Billionaires Are Pulling America’s Strings
Mayer, Jane: Dark Money. The Hidden History of the Billionaires Behind the Rise of the Radical Right. Doubleday, New York, 2016.
There’s a great quote at the beginning of this best-selling book:
“We must make our choice. We may have democracy, or we may have wealth concentrated in the hands of a few, but we can’t have both.” –Louis Brandeis
This wonderful book solves a number of contemporary mysteries:
- If Americans are better educated and better informed than ever, why have our political ideas lurched toward ignorance?
- If we understand economics better than ever, why is wealth disparity so awful?
- How can our commentators and professors afford to say patently ridiculous things without losing their livelihood?
- If we all have to live on this planet, why are we polluting so much?
The answer is dark money. A carefully crafted network of billionaires has bought off politicians, economists, professors, and commentators and turned them into ventriloquists’ dummies who repeat and repeat and repeat the things that billionaires want said. They have gone beyond buying a few columnists and professors. They own think tanks, newspapers, information networks, Radio & TV networks, professors and entire faculties, individual politicians and entire state legislatures. Their effect on the federal government is substantial.
Their contributions to this underhanded scheme are more or less legal and even tax deductible!
The main architect of this secret and underhanded network is named Charles Koch. Many years ago, he took up his father’s interest in right wing organizations such as the John Birch Society. As the years passed, Koch and his billionaire co-conspirators became better and better at influencing legislation and public opinion. It’s all detailed in Jane Mayer’s book.
Although most of their maneuvers result directly in more money for themselves, the perpetrators generally claim to be ideologically motivated. The book’s author, in my opinion, gives them too much credit in this direction. She usually refers to them as “arch conservatives” or “libertarians.”

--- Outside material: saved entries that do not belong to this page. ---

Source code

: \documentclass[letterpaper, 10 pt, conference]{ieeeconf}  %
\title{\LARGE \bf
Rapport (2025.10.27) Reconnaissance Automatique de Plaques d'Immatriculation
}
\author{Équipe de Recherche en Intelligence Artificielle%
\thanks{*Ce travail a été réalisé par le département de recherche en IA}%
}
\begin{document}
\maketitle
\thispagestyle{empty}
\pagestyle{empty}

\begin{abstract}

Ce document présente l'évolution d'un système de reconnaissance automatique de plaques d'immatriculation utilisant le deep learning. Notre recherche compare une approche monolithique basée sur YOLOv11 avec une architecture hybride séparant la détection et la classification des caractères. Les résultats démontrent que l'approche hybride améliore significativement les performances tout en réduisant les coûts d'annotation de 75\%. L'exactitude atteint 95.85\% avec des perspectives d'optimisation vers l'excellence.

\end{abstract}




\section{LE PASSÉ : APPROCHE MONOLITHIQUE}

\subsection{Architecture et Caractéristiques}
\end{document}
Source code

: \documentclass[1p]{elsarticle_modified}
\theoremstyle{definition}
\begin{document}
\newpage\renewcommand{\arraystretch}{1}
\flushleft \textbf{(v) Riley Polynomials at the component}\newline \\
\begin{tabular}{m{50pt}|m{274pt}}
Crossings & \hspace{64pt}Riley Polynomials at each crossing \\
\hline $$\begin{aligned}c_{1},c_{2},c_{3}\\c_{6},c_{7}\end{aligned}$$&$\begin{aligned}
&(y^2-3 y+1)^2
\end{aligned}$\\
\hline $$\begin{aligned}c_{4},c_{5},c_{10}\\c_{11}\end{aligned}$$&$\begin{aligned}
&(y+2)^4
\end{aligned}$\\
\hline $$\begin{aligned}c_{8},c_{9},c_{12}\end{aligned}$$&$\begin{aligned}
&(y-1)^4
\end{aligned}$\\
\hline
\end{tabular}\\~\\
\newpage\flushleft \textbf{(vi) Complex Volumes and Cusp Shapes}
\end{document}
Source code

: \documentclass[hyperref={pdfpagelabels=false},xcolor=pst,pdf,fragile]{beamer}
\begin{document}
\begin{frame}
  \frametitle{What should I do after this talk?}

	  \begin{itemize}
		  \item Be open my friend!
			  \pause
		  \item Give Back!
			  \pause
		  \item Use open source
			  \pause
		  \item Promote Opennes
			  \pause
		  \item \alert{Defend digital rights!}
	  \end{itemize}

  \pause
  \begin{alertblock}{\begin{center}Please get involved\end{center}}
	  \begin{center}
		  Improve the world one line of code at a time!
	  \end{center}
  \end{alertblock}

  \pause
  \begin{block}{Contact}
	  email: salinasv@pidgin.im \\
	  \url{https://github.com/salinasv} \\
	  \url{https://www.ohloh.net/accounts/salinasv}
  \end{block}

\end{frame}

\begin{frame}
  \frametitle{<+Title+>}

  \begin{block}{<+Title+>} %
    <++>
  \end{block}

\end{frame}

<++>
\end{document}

I wouldn’t characterize them so generously. If Benito Mussolini was correct when he defined “fascism” as simply “corporatism,” then “fascists” is the more accurate description of Koch and his cronies. Nazi propagandist Joseph Goebbels would be proud of them!
In that regard, they are not completely in step with the entire ruling class of America, which has so far not elected to rule through fascism. They still rely on the Republican and Democratic parties to keep our limited democracy working for them. The Koch network operates primarily through the Republican Party, but not completely. They maintain their independence and their “corporatism” fascist goals. It would be interesting to see if they completely try to take over the Republican Party, as seems to be their goal, or if they try to establish a formidable fascist party.
Whichever way they go, a united and well informed progressive movement is the solution to the threat they raise. This book goes a long way toward that solution.